• Source records:
[Start of section]

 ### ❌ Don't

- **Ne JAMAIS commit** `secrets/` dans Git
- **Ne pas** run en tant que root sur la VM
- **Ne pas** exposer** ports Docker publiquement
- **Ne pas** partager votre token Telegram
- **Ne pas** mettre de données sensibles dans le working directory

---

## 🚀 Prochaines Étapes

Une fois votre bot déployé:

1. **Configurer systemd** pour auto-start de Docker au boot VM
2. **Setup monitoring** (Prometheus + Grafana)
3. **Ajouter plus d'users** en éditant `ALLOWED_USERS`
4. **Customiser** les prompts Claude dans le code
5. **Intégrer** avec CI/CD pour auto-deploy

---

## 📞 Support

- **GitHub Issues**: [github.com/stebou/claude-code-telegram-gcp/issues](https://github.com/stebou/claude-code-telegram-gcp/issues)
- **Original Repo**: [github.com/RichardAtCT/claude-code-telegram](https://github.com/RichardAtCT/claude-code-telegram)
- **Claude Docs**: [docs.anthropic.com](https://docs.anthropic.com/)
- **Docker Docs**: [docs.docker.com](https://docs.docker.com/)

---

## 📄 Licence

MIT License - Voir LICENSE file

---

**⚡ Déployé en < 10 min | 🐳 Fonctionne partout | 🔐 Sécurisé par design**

[End of section]

• EXERCISE OBJECTIVE:
Beginning of the records through the line with "Une fois votre": return that span exactly and stop there.

• WRITTEN SOLUTION:
 ### ❌ Don't

- **Ne JAMAIS commit** `secrets/` dans Git
- **Ne pas** run en tant que root sur la VM
- **Ne pas** exposer** ports Docker publiquement
- **Ne pas** partager votre token Telegram
- **Ne pas** mettre de données sensibles dans le working directory

---

## 🚀 Prochaines Étapes

Une fois votre bot déployé:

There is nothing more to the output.